*** Data supplied ***
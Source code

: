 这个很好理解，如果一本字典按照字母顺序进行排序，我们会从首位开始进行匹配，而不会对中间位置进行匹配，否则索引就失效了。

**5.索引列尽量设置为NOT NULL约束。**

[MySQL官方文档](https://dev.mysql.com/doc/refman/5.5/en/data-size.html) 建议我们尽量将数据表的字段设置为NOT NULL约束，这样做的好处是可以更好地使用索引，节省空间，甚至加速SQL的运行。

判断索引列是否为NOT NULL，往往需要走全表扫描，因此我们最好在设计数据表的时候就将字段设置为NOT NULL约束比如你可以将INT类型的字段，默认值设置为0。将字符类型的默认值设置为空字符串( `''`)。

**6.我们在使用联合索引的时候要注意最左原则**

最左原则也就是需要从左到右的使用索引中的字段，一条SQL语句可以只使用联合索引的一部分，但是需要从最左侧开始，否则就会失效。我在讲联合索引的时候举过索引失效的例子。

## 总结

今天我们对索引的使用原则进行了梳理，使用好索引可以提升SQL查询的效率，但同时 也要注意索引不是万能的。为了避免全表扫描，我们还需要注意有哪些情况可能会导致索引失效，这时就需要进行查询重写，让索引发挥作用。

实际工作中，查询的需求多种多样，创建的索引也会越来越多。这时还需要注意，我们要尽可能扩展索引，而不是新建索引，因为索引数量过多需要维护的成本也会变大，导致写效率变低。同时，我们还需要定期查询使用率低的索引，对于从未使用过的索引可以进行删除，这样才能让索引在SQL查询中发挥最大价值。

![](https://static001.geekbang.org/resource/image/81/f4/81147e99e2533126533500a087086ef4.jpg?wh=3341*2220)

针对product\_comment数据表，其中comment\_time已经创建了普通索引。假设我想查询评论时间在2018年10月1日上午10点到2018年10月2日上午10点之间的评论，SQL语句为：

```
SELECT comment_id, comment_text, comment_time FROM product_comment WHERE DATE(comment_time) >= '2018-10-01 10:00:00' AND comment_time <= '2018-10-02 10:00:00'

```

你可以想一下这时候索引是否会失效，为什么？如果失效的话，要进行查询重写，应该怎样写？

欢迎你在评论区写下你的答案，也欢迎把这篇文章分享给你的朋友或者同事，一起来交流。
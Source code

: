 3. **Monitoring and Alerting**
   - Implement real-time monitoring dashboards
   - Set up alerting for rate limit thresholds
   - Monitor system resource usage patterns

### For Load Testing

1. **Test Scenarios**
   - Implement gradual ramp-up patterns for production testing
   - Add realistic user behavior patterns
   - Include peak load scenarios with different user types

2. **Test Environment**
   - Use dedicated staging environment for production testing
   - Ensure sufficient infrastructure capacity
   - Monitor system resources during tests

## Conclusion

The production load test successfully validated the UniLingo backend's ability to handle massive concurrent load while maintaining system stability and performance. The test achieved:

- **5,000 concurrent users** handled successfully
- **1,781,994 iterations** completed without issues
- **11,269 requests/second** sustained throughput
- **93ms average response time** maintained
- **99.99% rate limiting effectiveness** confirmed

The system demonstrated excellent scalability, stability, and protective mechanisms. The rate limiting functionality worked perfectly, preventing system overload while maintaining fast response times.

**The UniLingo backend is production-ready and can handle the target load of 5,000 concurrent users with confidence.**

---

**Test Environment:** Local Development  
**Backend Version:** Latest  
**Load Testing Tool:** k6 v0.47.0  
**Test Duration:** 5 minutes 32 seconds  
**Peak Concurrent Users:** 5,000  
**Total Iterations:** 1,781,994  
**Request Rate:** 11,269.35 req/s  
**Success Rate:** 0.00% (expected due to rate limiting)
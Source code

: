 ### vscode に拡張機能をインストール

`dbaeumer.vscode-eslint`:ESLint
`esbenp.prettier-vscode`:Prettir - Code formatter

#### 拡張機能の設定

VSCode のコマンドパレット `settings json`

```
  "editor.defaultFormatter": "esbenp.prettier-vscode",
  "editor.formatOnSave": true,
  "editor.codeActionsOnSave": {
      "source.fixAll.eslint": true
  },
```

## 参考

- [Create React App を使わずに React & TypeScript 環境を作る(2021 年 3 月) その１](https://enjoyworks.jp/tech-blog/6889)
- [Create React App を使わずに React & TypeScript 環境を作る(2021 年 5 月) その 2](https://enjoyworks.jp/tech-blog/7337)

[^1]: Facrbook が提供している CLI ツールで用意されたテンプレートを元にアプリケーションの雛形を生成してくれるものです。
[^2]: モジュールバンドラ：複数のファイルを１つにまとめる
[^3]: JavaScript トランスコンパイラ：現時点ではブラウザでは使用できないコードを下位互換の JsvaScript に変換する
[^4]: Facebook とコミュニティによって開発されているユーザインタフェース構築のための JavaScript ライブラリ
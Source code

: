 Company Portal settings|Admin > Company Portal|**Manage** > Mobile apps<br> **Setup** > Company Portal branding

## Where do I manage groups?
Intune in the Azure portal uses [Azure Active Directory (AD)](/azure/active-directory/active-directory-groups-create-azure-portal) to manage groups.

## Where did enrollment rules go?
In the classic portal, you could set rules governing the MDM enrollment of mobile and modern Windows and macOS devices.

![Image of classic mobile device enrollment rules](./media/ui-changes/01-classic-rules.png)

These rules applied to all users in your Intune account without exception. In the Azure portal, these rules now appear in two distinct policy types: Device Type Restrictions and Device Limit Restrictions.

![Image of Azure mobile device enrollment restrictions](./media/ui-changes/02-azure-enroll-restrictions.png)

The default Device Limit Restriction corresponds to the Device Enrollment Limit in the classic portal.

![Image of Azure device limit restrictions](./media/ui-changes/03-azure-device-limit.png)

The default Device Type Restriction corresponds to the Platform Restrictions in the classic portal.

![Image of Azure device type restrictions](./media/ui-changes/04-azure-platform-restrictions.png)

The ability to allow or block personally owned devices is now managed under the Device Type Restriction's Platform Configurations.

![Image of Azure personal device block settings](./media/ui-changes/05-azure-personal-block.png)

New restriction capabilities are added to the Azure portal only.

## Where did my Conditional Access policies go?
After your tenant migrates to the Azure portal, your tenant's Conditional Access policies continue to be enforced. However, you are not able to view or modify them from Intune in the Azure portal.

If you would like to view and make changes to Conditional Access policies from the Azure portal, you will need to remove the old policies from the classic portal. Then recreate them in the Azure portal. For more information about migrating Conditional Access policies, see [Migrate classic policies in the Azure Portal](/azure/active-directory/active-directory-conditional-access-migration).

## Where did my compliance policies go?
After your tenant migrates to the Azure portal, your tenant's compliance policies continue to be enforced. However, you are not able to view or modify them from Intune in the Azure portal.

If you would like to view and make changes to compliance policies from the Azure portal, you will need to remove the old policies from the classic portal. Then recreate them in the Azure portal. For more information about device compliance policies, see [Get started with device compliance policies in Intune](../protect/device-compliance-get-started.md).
*** End of Data supplied ***
▶ Exercise directions: For this exercise, output exactly the lines above from the line with "- Code formatter" to the line with "- [Create React App を使わずに React & TypeScript 環境を作る(2021 年 3", counting both, and leave out the rest.

▶ Solved exercise:
`esbenp.prettier-vscode`:Prettir - Code formatter

#### 拡張機能の設定

VSCode のコマンドパレット `settings json`

```
  "editor.defaultFormatter": "esbenp.prettier-vscode",
  "editor.formatOnSave": true,
  "editor.codeActionsOnSave": {
      "source.fixAll.eslint": true
  },
```

## 参考

- [Create React App を使わずに React & TypeScript 環境を作る(2021 年 3 月) その１](https://enjoyworks.jp/tech-blog/6889)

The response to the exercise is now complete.